[Stored data entries]
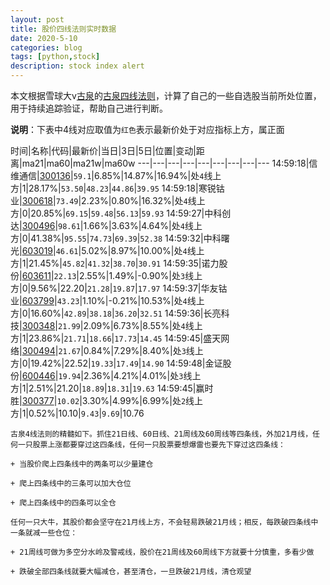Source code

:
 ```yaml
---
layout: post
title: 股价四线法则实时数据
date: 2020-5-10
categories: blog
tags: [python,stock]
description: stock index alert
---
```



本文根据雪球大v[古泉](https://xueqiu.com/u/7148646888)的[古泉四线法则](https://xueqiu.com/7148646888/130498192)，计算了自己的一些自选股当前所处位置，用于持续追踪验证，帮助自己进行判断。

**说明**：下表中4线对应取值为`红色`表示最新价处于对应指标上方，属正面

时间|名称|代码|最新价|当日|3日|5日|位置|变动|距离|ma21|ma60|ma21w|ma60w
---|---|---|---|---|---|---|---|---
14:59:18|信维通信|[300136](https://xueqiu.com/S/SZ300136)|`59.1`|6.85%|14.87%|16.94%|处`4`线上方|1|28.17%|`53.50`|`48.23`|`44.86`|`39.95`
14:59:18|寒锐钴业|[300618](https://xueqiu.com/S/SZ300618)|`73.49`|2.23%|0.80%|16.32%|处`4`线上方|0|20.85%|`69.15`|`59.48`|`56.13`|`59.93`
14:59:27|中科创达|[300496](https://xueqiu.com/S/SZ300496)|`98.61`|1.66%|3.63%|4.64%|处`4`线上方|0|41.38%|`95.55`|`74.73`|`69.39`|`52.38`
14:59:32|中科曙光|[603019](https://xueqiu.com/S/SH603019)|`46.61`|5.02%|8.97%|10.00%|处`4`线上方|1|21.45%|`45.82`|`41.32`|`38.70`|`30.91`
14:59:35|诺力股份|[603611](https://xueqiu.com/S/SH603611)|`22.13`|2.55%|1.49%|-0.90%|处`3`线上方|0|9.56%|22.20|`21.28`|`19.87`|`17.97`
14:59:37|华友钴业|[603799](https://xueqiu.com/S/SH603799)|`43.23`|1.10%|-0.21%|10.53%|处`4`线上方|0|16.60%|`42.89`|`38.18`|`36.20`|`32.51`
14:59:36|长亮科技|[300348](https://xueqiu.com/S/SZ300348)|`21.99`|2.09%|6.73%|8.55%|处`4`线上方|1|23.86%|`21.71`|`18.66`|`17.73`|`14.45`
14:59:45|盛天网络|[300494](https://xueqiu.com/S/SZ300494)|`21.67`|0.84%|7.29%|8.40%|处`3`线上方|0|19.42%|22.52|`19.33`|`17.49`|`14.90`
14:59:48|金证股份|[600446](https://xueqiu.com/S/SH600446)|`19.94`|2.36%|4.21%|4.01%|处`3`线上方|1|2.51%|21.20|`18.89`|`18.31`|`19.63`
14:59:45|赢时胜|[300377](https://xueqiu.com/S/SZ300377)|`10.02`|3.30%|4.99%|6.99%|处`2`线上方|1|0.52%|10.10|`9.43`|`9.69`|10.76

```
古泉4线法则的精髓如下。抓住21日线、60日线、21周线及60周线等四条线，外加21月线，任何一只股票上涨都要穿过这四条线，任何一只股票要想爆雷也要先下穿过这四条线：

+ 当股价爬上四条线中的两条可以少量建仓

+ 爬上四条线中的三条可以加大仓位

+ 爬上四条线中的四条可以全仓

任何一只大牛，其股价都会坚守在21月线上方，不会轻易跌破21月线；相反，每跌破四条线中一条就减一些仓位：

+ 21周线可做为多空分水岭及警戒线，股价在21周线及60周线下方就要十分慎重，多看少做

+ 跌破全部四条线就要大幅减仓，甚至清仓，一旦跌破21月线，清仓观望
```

Work request: Within the entries above, work out the number of lines that include the string "xueqiu" and give only that.

Solved problem: 11